David noted that his father had a passing interest in history even earlier. John was a third-generation resident of Butte County, and both of his grandparents had come to the area in the 1850s. Since childhood, he’d relished time spent at the family farm—the Bell Ranch west of Chico for which Bell Road is named—listening to family members’ recollections of the old days. But from the late 1940s until his death in 2006, John’s life’s mission was collecting history.
The elder Nopel invested in a good camera and a copy stand, and cultivated contacts who would bring him their family photo collections to be duplicated. As his efforts evolved, he further sought out original, card-mounted photos and other artifacts. By the early 1950s, he’d started transferring the copies and original photos to slides and sharing them publicly.
“I remember him always packing up his slides and a carousel projector and heading out,” his son recalled. “He’d go to a lot of schools, clubs, social organizations and various historical societies. The schools were always particularly important to him, because of his background as an educator working in public schools.”
Today the younger Nopel, a historian in his own right who has penned several articles on history and last year co-authored a book (with Marti Leicester) called The Humboldt Wagon Road—the text accompanied by pictures from his father’s collection—manages what is now known as the John Nopel Collection.

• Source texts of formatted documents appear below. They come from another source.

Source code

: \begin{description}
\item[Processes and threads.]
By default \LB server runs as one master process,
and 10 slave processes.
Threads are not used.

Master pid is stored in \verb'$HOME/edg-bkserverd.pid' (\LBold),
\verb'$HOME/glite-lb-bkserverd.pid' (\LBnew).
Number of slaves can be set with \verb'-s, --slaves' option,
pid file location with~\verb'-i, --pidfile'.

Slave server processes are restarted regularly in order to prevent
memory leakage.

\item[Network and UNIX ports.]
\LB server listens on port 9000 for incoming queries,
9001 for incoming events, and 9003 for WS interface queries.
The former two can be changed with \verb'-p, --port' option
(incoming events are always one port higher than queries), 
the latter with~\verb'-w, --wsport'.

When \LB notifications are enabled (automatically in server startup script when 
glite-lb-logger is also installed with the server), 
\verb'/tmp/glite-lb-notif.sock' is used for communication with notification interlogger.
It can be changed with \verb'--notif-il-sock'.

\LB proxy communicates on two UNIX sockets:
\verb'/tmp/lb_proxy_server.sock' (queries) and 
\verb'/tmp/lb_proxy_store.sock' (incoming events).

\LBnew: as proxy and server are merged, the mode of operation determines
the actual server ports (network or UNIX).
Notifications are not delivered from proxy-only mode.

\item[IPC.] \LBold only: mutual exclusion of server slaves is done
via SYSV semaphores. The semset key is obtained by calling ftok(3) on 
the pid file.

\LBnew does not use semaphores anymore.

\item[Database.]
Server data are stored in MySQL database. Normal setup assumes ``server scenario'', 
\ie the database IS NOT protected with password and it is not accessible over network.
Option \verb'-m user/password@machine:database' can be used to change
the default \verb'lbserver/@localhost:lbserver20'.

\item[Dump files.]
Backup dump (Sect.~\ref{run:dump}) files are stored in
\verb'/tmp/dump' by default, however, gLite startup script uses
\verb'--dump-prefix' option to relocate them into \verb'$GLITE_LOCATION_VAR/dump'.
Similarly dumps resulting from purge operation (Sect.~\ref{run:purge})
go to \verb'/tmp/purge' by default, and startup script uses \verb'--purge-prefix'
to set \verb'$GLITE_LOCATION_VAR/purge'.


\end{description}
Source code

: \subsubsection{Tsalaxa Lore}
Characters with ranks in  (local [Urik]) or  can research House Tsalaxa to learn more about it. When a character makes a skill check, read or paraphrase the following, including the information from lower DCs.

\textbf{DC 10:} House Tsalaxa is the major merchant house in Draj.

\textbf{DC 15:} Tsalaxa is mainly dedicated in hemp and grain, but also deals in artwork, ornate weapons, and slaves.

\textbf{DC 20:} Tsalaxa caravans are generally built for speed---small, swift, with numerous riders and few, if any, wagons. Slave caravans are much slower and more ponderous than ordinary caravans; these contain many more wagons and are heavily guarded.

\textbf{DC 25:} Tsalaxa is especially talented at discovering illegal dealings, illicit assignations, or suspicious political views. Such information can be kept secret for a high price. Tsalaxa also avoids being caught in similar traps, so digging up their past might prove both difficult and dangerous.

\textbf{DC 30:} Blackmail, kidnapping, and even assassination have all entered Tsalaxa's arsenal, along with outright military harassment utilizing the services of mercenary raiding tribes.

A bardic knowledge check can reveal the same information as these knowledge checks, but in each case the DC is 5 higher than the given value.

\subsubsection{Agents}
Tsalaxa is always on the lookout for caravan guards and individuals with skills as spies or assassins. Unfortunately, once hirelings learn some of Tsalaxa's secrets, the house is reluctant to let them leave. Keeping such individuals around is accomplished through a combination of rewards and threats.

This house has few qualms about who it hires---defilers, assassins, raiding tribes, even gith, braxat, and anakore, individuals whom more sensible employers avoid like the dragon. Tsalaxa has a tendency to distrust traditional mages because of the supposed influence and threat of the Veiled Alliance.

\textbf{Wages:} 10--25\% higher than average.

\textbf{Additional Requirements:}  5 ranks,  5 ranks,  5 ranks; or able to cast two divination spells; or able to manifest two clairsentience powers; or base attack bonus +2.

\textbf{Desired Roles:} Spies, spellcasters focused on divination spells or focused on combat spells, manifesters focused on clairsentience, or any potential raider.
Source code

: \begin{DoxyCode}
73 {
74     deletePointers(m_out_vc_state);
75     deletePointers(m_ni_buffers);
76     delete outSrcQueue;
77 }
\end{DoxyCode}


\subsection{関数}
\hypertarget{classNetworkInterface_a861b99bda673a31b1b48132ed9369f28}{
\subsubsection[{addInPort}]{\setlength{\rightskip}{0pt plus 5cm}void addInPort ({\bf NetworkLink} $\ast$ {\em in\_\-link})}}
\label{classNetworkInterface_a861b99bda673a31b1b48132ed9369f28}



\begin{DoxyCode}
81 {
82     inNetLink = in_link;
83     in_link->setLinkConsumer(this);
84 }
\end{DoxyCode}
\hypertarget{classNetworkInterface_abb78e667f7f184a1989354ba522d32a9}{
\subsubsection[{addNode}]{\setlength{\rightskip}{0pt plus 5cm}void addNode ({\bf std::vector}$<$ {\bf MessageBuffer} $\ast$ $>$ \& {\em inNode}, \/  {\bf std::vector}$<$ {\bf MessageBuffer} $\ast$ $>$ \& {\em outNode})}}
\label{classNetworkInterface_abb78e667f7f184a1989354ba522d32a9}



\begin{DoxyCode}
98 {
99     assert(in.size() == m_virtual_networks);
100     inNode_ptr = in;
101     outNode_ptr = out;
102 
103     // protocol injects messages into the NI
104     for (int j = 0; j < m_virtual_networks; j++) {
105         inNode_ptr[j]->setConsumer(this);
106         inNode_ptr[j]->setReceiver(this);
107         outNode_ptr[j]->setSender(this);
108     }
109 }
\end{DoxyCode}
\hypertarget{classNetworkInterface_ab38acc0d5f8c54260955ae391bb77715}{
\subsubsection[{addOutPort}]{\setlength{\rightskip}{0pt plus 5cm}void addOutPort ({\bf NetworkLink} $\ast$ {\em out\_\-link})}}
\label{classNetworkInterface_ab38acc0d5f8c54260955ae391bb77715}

Several hundred photos—which David said represent a mere fraction of the entire collection—have been digitized at Chico State and are available online through the school’s Special Collections department in Meriam Library. Several dozen more have been prepared and installed at the Chico Museum for an exhibit titled Chico in Black and White: Historical Photos from the John Nopel Collection, which opens to the public this Saturday, July 20.
David worked with a team from the Far West Heritage Association—which operates the Chico Museum—to compile several dozen photographs representing a visual reflection of this area’s past. The photographs in the display were carefully restored by local photographer Gary Quiring.
Dianne Donoho, a steering-committee member at the museum who is co-curating the event with David, said the display marks a change of course for the museum.
“We used to do kind of random exhibits on different subjects but have decided to dedicate ourselves to focusing more on the history of the town,” she said, explaining that, moving forward, the bulk of the museum will be dedicated to a permanent historical exhibit with smaller, rotating displays that feed into it.
For his part, David said he couldn’t be happier with the opportunity to share his father’s life work: “It is very pleasing and satisfying to see the focus and spotlight and honor it will bring to my dad—and really my mom, too—because they were such a partnership [and] I don’t think he would have achieved what he did without her support.
“This is his legacy,” he said. “It’s a pretty nifty accomplishment for someone to have their work outlive them.